Data to use:

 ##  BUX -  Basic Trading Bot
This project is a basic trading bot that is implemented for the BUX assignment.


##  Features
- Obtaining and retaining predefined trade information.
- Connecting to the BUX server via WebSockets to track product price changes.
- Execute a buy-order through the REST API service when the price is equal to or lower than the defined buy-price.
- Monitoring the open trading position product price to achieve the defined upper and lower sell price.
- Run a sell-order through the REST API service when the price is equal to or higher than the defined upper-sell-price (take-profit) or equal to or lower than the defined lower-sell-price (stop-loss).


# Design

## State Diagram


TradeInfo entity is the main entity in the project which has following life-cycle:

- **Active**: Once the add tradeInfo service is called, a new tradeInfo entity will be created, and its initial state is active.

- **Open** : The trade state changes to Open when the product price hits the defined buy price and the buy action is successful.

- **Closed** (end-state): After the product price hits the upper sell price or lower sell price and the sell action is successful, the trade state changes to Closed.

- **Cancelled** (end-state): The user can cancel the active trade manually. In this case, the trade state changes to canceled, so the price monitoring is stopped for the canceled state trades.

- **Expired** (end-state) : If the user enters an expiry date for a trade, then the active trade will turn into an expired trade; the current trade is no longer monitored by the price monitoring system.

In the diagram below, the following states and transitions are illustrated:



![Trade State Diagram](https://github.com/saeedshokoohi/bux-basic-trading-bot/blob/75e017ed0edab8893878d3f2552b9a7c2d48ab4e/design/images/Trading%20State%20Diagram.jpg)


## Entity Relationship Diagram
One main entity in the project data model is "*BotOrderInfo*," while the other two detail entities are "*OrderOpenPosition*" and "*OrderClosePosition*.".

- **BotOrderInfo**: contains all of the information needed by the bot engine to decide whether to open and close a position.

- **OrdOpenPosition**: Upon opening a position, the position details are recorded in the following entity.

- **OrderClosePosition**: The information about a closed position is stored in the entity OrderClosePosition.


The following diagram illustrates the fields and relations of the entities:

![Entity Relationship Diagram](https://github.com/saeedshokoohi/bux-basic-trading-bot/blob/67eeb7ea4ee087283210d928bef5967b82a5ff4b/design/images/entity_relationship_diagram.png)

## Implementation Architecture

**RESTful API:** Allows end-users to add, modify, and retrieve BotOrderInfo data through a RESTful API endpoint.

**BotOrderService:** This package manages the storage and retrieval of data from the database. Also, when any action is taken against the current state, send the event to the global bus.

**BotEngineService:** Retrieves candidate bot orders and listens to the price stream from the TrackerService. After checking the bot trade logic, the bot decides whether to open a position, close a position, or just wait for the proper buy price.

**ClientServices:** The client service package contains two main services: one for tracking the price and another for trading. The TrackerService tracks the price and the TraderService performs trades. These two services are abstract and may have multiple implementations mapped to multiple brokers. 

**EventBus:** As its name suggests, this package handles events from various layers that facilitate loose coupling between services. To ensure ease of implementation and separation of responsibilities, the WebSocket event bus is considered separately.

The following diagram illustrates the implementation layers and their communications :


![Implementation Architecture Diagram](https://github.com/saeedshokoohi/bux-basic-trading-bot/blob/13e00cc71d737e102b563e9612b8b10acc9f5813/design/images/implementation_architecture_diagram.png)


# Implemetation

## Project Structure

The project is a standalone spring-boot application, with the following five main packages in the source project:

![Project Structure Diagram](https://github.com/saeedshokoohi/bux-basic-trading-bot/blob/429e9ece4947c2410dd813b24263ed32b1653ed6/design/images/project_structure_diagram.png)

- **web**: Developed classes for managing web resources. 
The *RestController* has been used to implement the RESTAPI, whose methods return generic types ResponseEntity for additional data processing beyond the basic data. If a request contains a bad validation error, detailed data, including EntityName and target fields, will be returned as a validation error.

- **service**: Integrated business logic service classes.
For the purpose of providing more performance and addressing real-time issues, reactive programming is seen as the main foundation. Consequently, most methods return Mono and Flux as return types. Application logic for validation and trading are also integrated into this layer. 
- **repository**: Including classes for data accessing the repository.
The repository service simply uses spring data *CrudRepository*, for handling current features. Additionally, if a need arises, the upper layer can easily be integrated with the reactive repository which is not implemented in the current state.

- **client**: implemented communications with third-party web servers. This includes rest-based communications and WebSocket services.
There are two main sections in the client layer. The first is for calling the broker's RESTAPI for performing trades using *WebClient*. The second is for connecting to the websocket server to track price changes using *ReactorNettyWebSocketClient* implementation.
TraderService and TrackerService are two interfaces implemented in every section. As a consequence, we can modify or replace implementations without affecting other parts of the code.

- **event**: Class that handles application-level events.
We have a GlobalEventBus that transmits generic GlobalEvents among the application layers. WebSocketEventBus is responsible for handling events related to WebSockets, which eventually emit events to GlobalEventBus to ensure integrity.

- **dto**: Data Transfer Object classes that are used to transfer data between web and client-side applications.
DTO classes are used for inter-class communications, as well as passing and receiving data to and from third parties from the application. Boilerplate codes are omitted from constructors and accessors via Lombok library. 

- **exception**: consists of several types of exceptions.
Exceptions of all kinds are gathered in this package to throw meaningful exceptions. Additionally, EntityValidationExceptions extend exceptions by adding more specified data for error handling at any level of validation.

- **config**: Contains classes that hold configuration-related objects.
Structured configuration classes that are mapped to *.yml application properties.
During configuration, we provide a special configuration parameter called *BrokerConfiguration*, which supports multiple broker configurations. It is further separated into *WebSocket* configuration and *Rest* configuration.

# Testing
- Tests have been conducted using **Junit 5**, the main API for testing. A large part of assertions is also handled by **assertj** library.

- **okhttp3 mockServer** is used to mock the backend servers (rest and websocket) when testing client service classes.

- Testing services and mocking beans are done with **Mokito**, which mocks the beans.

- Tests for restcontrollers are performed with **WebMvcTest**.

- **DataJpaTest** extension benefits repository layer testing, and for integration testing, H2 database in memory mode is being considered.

--

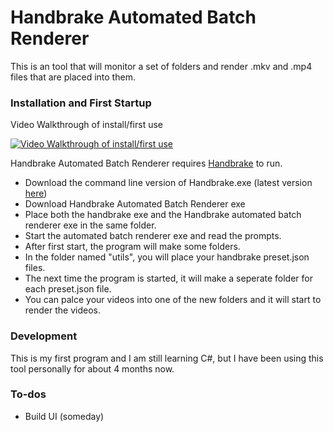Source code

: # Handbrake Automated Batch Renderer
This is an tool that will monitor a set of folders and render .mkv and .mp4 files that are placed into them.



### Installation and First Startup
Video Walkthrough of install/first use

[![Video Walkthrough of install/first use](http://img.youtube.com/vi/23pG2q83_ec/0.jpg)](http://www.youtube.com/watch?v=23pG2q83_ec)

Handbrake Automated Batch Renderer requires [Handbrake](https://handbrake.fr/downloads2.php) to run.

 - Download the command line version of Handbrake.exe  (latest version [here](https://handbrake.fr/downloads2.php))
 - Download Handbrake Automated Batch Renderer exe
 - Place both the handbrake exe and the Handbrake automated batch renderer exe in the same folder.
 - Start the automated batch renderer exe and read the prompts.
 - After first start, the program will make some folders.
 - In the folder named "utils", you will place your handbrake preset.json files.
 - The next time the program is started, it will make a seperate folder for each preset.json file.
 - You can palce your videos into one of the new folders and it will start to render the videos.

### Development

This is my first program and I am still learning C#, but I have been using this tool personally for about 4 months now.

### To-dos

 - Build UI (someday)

Your objective: Begin at the line that has "- Place both" in the entries above; stop after the line that has "- The next time". Transcribe exactly those lines and no others.

The answer:
 - Place both the handbrake exe and the Handbrake automated batch renderer exe in the same folder.
 - Start the automated batch renderer exe and read the prompts.
 - After first start, the program will make some folders.
 - In the folder named "utils", you will place your handbrake preset.json files.
 - The next time the program is started, it will make a seperate folder for each preset.json file.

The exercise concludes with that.